Le constat est clair : les syndicats éprouvent des difficultés à intégrer les travailleurs migrants. Le CEPS s'est penché sur la question. Historiquement, jusque dans les années 70, l'attitude des syndicats envers les travailleurs étrangers était plutôt ambiguë: ils approuvent et encouragent les mesures protectionnistes. Mais ils luttent en même temps au nom de la solidarité internationale contre la politique d'expulsion frappant les militants ouvriers de gauche et se battent pour une amélioration des conditions de salaire et de travail pour tous.
Puis l'immigration a pris un nouveau visage dans le pays, les travailleurs ont fait venir leurs familles et se sont installés durablement dans le pays. Les syndicats ont donc progressivement abandonné les mesures protectionnistes au profit de politiques visant à intégrer les immigrés. Aujourd'hui, les personnes nées à l'étranger représentent 39% de la population résidente de 18 ans et plus.
Globalement, le Luxembourg affiche un bon taux de syndicalisation: 41% des travailleurs résidents sont syndiqués (37% si l'on tient compte des travailleurs frontaliers), ce qui permet au pays d'occuper le cinquième rang dans l'Europe des 15. Pour se donner une idée, le trio de tête est constitué des pays scandinaves (Suède, Finlande, Danemark) avec un taux de syndicalisation à 68%, la Belgique a également un taux assez élevé avec 52%, alors que l'Allemagne (19%) et la France (8%) sont loin derrière.

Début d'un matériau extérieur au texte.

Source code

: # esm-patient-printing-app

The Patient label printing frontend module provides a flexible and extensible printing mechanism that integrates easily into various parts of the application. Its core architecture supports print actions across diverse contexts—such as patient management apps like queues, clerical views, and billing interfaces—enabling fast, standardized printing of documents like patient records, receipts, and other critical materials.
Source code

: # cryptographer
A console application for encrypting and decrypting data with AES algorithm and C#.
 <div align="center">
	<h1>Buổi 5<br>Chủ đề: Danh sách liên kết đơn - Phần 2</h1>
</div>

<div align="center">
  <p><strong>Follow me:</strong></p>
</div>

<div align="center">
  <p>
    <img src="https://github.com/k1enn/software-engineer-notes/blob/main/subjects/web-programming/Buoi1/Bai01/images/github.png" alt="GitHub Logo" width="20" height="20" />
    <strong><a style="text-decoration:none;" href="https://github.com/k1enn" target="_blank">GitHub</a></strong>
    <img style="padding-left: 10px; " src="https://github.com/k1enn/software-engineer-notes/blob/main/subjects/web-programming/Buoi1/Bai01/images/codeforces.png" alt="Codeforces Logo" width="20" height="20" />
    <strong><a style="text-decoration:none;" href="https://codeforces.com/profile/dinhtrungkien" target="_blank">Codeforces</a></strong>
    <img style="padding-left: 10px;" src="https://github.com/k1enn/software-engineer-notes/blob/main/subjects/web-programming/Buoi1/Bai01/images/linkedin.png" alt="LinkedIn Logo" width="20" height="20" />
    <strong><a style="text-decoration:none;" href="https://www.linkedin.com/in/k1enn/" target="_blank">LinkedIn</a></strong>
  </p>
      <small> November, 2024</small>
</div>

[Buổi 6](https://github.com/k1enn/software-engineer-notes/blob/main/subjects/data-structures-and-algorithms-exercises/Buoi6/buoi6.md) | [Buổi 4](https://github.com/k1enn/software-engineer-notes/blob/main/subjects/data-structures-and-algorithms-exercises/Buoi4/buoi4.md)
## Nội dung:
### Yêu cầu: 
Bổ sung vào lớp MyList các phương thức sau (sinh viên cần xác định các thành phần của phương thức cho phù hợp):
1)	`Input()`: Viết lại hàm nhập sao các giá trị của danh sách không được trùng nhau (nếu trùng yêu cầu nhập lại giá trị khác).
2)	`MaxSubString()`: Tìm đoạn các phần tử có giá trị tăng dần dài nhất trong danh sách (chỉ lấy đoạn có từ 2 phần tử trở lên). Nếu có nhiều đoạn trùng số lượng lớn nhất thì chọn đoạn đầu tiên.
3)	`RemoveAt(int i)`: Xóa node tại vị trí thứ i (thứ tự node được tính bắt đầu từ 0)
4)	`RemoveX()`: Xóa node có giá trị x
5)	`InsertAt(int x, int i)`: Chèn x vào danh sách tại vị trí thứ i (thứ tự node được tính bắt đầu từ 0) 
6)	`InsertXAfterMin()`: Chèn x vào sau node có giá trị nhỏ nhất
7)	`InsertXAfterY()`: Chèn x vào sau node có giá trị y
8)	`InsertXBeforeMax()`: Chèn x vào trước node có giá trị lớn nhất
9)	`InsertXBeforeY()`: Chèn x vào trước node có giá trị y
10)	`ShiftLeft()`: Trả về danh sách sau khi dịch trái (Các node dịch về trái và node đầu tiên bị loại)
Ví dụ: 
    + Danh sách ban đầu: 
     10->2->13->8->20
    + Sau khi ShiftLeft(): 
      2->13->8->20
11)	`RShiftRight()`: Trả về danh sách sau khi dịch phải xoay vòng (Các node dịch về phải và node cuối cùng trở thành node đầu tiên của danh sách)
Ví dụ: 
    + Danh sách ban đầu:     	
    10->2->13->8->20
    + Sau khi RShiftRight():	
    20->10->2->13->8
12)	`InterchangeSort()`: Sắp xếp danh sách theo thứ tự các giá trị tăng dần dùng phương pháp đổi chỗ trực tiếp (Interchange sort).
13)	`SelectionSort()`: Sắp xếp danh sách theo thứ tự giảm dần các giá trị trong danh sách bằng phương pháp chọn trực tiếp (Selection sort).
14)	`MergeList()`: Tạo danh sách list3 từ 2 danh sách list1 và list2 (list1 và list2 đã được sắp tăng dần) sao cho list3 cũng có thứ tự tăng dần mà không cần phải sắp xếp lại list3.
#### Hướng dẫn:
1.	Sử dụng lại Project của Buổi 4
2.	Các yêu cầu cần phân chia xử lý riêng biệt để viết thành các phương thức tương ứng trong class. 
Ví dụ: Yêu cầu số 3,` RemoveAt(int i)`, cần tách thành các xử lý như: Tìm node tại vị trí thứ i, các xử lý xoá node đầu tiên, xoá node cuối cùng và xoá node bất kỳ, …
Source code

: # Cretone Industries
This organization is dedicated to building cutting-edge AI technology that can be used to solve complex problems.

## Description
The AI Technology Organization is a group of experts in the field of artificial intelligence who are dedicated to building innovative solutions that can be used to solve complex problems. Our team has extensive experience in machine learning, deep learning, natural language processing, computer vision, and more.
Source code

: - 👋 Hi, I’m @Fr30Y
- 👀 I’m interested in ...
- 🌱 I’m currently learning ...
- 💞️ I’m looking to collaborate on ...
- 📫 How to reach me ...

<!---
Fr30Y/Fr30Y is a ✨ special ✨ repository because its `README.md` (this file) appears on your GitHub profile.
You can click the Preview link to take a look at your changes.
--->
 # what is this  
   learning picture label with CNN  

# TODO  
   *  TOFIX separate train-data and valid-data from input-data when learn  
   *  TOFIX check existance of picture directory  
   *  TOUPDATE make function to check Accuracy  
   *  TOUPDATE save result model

Taux de syndicalisation élevé dans le public
Le portrait type du syndiqué correspond à un homme, âgé et issu des classes moyennes. Les secteurs où le taux de syndicalisation est le plus élevé sont également significatifs: l'administration publique, les transports et l'éducation. Au contraire, les secteurs du commerce et de l'horeca accusent un taux très faible. Comparativement aux non-immigrants, les salariés immigrants sont moins susceptibles d'être syndiqués, le taux de syndicalisation étant de 53% parmi les salariés nés au Luxembourg, contre 35% parmi les salariés nés au Portugal, 28% parmi les salariés nés en Belgique, 23% parmi les salariés nés en Allemagne, 19% parmi les salariés nés en France et 30% parmi les salariés nés ailleurs à l'étranger.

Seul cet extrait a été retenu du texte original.